Records for this task:
○ ○ ○ ○

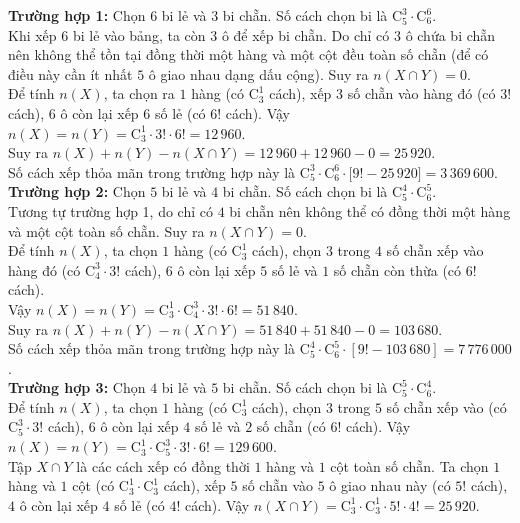 \begin{ex}
{		\textbf{Trường hợp 1:} Chọn $6$ bi lẻ và $3$ bi chẵn. Số cách chọn bi là $\mathrm{C}_5^3 \cdot \mathrm{C}_6^6$.\\
		Khi xếp $6$ bi lẻ vào bảng, ta còn $3$ ô để xếp bi chẵn. Do chỉ có $3$ ô chứa bi chẵn nên không thể tồn tại đồng thời một hàng và một cột đều toàn số chẵn (để có điều này cần ít nhất $5$ ô giao nhau dạng dấu cộng). Suy ra $n(X \cap Y) = 0$.\\
		Để tính $n(X)$, ta chọn ra $1$ hàng (có $\mathrm{C}_3^1$ cách), xếp $3$ số chẵn vào hàng đó (có $3!$ cách), $6$ ô còn lại xếp $6$ số lẻ (có $6!$ cách). Vậy $n(X) = n(Y) = \mathrm{C}_3^1 \cdot 3! \cdot 6! = 12\,960$.\\
		Suy ra $n(X) + n(Y) - n(X \cap Y) = 12\,960 + 12\,960 - 0 = 25\,920$.\\
		Số cách xếp thỏa mãn trong trường hợp này là $\mathrm{C}_5^3 \cdot \mathrm{C}_6^6 \cdot \big[ 9! - 25\,920 \big] = 3\,369\,600$.\\
		\textbf{Trường hợp 2:} Chọn $5$ bi lẻ và $4$ bi chẵn. Số cách chọn bi là $\mathrm{C}_5^4 \cdot \mathrm{C}_6^5$.\\
		Tương tự trường hợp 1, do chỉ có $4$ bi chẵn nên không thể có đồng thời một hàng và một cột toàn số chẵn. Suy ra $n(X \cap Y) = 0$.\\
		Để tính $n(X)$, ta chọn $1$ hàng (có $\mathrm{C}_3^1$ cách), chọn $3$ trong $4$ số chẵn xếp vào hàng đó (có $\mathrm{C}_4^3 \cdot 3!$ cách), $6$ ô còn lại xếp $5$ số lẻ và $1$ số chẵn còn thừa (có $6!$ cách).\\ Vậy $n(X) = n(Y) = \mathrm{C}_3^1 \cdot \mathrm{C}_4^3 \cdot 3! \cdot 6! = 51\,840$.\\
		Suy ra $n(X) + n(Y) - n(X \cap Y) = 51\,840 + 51\,840 - 0 = 103\,680$.\\
		Số cách xếp thỏa mãn trong trường hợp này là $\mathrm{C}_5^4 \cdot \mathrm{C}_6^5 \cdot \left[ 9! - 103\,680 \right] = 7\,776\,000$.\\
		\textbf{Trường hợp 3:} Chọn $4$ bi lẻ và $5$ bi chẵn. Số cách chọn bi là $\mathrm{C}_5^5 \cdot \mathrm{C}_6^4$.\\
		Để tính $n(X)$, ta chọn $1$ hàng (có $\mathrm{C}_3^1$ cách), chọn $3$ trong $5$ số chẵn xếp vào (có $\mathrm{C}_5^3 \cdot 3!$ cách), $6$ ô còn lại xếp $4$ số lẻ và $2$ số chẵn (có $6!$ cách). Vậy $n(X) = n(Y) = \mathrm{C}_3^1 \cdot \mathrm{C}_5^3 \cdot 3! \cdot 6! = 129\,600$.\\
		Tập $X \cap Y$ là các cách xếp có đồng thời $1$ hàng và $1$ cột toàn số chẵn. Ta chọn $1$ hàng và $1$ cột (có $\mathrm{C}_3^1 \cdot \mathrm{C}_3^1$ cách), xếp $5$ số chẵn vào $5$ ô giao nhau này (có $5!$ cách), $4$ ô còn lại xếp $4$ số lẻ (có $4!$ cách). Vậy $n(X \cap Y) = \mathrm{C}_3^1 \cdot \mathrm{C}_3^1 \cdot 5! \cdot 4! = 25\,920$.\\
}
\end{ex}
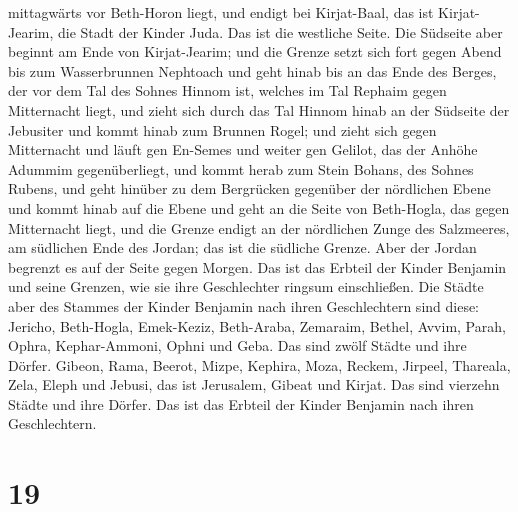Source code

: mittagwärts vor Beth-Horon liegt, und endigt bei Kirjat-Baal, das ist
Kirjat-Jearim, die Stadt der Kinder Juda. Das ist die westliche Seite.
 Die Südseite aber beginnt am Ende von Kirjat-Jearim; und
die Grenze setzt sich fort gegen Abend bis zum Wasserbrunnen Nephtoach
 und geht hinab bis an das Ende des Berges, der vor dem
Tal des Sohnes Hinnom ist, welches im Tal Rephaim gegen Mitternacht
liegt, und zieht sich durch das Tal Hinnom hinab an der Südseite der
Jebusiter und kommt hinab zum Brunnen Rogel;  und zieht
sich gegen Mitternacht und läuft gen En-Semes und weiter gen Gelilot,
das der Anhöhe Adummim gegenüberliegt, und kommt herab zum Stein Bohans,
des Sohnes Rubens,  und geht hinüber zu dem Bergrücken
gegenüber der nördlichen Ebene und kommt hinab auf die Ebene
 und geht an die Seite von Beth-Hogla, das gegen
Mitternacht liegt, und die Grenze endigt an der nördlichen Zunge des
Salzmeeres, am südlichen Ende des Jordan; das ist die südliche Grenze.
 Aber der Jordan begrenzt es auf der Seite gegen Morgen.
Das ist das Erbteil der Kinder Benjamin und seine Grenzen, wie sie ihre
Geschlechter ringsum einschließen.  Die Städte aber des
Stammes der Kinder Benjamin nach ihren Geschlechtern sind diese:
Jericho,  Beth-Hogla, Emek-Keziz, Beth-Araba,
 Zemaraim, Bethel, Avvim, Parah,  Ophra,
Kephar-Ammoni, Ophni und Geba. Das sind zwölf Städte und ihre Dörfer.
 Gibeon, Rama, Beerot, Mizpe,  Kephira,
Moza, Reckem, Jirpeel, Thareala,  Zela, Eleph und Jebusi,
das ist Jerusalem, Gibeat und Kirjat.  Das sind vierzehn
Städte und ihre Dörfer. Das ist das Erbteil der Kinder Benjamin nach
ihren Geschlechtern.

\hypertarget{section-18}{%
\section{19}\label{section-18}}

○ ○ ○ ○

Work order: Which lines above run from the one containing "liegt, und zieht" down to the one containing "das der Anhöhe"? Repeat exactly those, both ends included, and nothing else.

Solution for this task:
liegt, und zieht sich durch das Tal Hinnom hinab an der Südseite der
Jebusiter und kommt hinab zum Brunnen Rogel;  und zieht
sich gegen Mitternacht und läuft gen En-Semes und weiter gen Gelilot,
das der Anhöhe Adummim gegenüberliegt, und kommt herab zum Stein Bohans,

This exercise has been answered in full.